▶ Source records
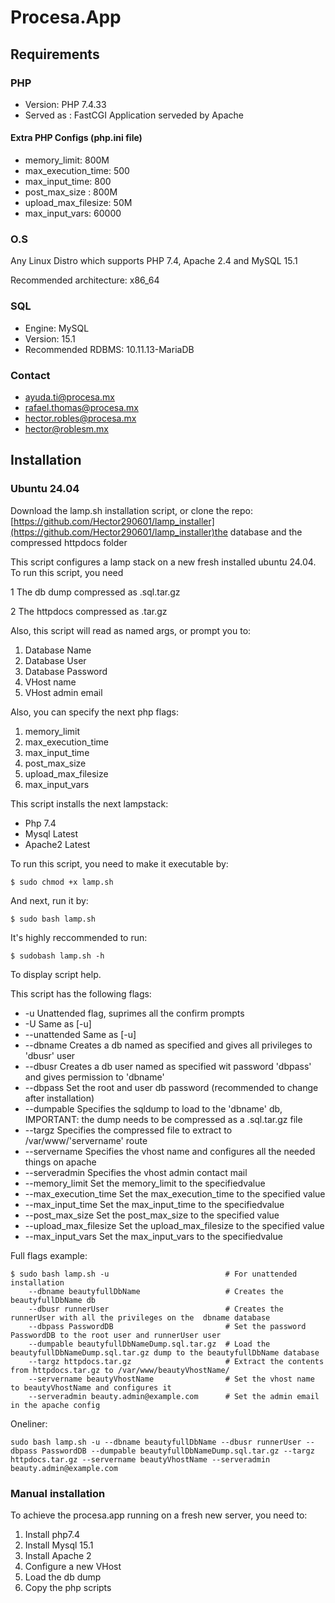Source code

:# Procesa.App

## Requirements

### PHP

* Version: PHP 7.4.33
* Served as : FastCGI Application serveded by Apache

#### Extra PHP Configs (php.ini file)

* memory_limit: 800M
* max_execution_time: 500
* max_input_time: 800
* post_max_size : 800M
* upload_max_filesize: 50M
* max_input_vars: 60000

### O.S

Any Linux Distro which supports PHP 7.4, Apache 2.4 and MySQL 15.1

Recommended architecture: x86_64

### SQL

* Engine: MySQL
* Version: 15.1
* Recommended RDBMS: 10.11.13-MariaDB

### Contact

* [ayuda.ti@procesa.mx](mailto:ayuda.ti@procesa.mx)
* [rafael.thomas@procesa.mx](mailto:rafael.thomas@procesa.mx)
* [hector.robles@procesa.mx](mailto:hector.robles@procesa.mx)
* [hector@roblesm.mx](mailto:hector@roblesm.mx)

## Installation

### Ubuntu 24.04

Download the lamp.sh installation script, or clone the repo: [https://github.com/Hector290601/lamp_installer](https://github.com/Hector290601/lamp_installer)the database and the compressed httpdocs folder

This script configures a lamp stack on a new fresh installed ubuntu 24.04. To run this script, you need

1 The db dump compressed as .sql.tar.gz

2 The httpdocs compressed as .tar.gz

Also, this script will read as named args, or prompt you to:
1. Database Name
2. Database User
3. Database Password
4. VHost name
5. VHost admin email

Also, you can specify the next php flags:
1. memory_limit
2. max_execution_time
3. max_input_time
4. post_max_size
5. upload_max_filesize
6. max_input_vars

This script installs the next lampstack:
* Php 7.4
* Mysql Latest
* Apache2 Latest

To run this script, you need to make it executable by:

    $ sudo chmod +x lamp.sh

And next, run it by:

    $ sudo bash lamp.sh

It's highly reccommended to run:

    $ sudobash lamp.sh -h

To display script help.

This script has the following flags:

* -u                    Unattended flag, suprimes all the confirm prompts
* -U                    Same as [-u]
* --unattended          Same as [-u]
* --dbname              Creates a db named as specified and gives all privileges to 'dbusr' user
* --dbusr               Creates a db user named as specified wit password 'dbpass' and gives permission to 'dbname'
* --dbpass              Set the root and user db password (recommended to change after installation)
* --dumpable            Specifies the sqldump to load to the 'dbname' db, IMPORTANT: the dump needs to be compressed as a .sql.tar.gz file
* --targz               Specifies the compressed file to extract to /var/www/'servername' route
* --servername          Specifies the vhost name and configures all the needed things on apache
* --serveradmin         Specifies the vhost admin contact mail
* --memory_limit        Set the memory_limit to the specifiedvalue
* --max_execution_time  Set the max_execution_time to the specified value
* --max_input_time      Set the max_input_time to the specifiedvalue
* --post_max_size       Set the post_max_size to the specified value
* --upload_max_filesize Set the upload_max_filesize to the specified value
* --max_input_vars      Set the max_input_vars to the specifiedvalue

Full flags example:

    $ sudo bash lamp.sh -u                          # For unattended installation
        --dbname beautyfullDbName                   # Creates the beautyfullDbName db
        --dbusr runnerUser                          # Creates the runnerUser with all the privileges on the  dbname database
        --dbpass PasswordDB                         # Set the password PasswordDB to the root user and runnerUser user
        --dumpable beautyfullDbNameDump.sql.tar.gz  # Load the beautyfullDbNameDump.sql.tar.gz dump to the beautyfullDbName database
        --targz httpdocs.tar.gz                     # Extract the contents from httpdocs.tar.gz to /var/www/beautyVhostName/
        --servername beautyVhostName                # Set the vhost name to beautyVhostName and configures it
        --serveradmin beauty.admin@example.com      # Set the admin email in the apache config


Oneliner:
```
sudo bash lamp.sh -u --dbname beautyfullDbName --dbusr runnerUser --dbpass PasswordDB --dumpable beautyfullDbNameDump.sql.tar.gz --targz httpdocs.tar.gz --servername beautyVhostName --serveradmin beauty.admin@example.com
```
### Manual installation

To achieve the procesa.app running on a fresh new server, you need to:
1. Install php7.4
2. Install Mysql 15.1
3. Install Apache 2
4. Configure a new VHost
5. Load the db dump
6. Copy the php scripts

▶ Task to complete
Would you return all of the data above word for word, omitting every picture?

▶ Exercise solution
Source code

:# Procesa.App

## Requirements

### PHP

* Version: PHP 7.4.33
* Served as : FastCGI Application serveded by Apache

#### Extra PHP Configs (php.ini file)

* memory_limit: 800M
* max_execution_time: 500
* max_input_time: 800
* post_max_size : 800M
* upload_max_filesize: 50M
* max_input_vars: 60000

### O.S

Any Linux Distro which supports PHP 7.4, Apache 2.4 and MySQL 15.1

Recommended architecture: x86_64

### SQL

* Engine: MySQL
* Version: 15.1
* Recommended RDBMS: 10.11.13-MariaDB

### Contact

* [ayuda.ti@procesa.mx](mailto:ayuda.ti@procesa.mx)
* [rafael.thomas@procesa.mx](mailto:rafael.thomas@procesa.mx)
* [hector.robles@procesa.mx](mailto:hector.robles@procesa.mx)
* [hector@roblesm.mx](mailto:hector@roblesm.mx)

## Installation

### Ubuntu 24.04

Download the lamp.sh installation script, or clone the repo: [https://github.com/Hector290601/lamp_installer](https://github.com/Hector290601/lamp_installer)the database and the compressed httpdocs folder

This script configures a lamp stack on a new fresh installed ubuntu 24.04. To run this script, you need

1 The db dump compressed as .sql.tar.gz

2 The httpdocs compressed as .tar.gz

Also, this script will read as named args, or prompt you to:
1. Database Name
2. Database User
3. Database Password
4. VHost name
5. VHost admin email

Also, you can specify the next php flags:
1. memory_limit
2. max_execution_time
3. max_input_time
4. post_max_size
5. upload_max_filesize
6. max_input_vars

This script installs the next lampstack:
* Php 7.4
* Mysql Latest
* Apache2 Latest

To run this script, you need to make it executable by:

    $ sudo chmod +x lamp.sh

And next, run it by:

    $ sudo bash lamp.sh

It's highly reccommended to run:

    $ sudobash lamp.sh -h

To display script help.

This script has the following flags:

* -u                    Unattended flag, suprimes all the confirm prompts
* -U                    Same as [-u]
* --unattended          Same as [-u]
* --dbname              Creates a db named as specified and gives all privileges to 'dbusr' user
* --dbusr               Creates a db user named as specified wit password 'dbpass' and gives permission to 'dbname'
* --dbpass              Set the root and user db password (recommended to change after installation)
* --dumpable            Specifies the sqldump to load to the 'dbname' db, IMPORTANT: the dump needs to be compressed as a .sql.tar.gz file
* --targz               Specifies the compressed file to extract to /var/www/'servername' route
* --servername          Specifies the vhost name and configures all the needed things on apache
* --serveradmin         Specifies the vhost admin contact mail
* --memory_limit        Set the memory_limit to the specifiedvalue
* --max_execution_time  Set the max_execution_time to the specified value
* --max_input_time      Set the max_input_time to the specifiedvalue
* --post_max_size       Set the post_max_size to the specified value
* --upload_max_filesize Set the upload_max_filesize to the specified value
* --max_input_vars      Set the max_input_vars to the specifiedvalue

Full flags example:

    $ sudo bash lamp.sh -u                          # For unattended installation
        --dbname beautyfullDbName                   # Creates the beautyfullDbName db
        --dbusr runnerUser                          # Creates the runnerUser with all the privileges on the  dbname database
        --dbpass PasswordDB                         # Set the password PasswordDB to the root user and runnerUser user
        --dumpable beautyfullDbNameDump.sql.tar.gz  # Load the beautyfullDbNameDump.sql.tar.gz dump to the beautyfullDbName database
        --targz httpdocs.tar.gz                     # Extract the contents from httpdocs.tar.gz to /var/www/beautyVhostName/
        --servername beautyVhostName                # Set the vhost name to beautyVhostName and configures it
        --serveradmin beauty.admin@example.com      # Set the admin email in the apache config


Oneliner:
```
sudo bash lamp.sh -u --dbname beautyfullDbName --dbusr runnerUser --dbpass PasswordDB --dumpable beautyfullDbNameDump.sql.tar.gz --targz httpdocs.tar.gz --servername beautyVhostName --serveradmin beauty.admin@example.com
```
### Manual installation

To achieve the procesa.app running on a fresh new server, you need to:
1. Install php7.4
2. Install Mysql 15.1
3. Install Apache 2
4. Configure a new VHost
5. Load the db dump
6. Copy the php scripts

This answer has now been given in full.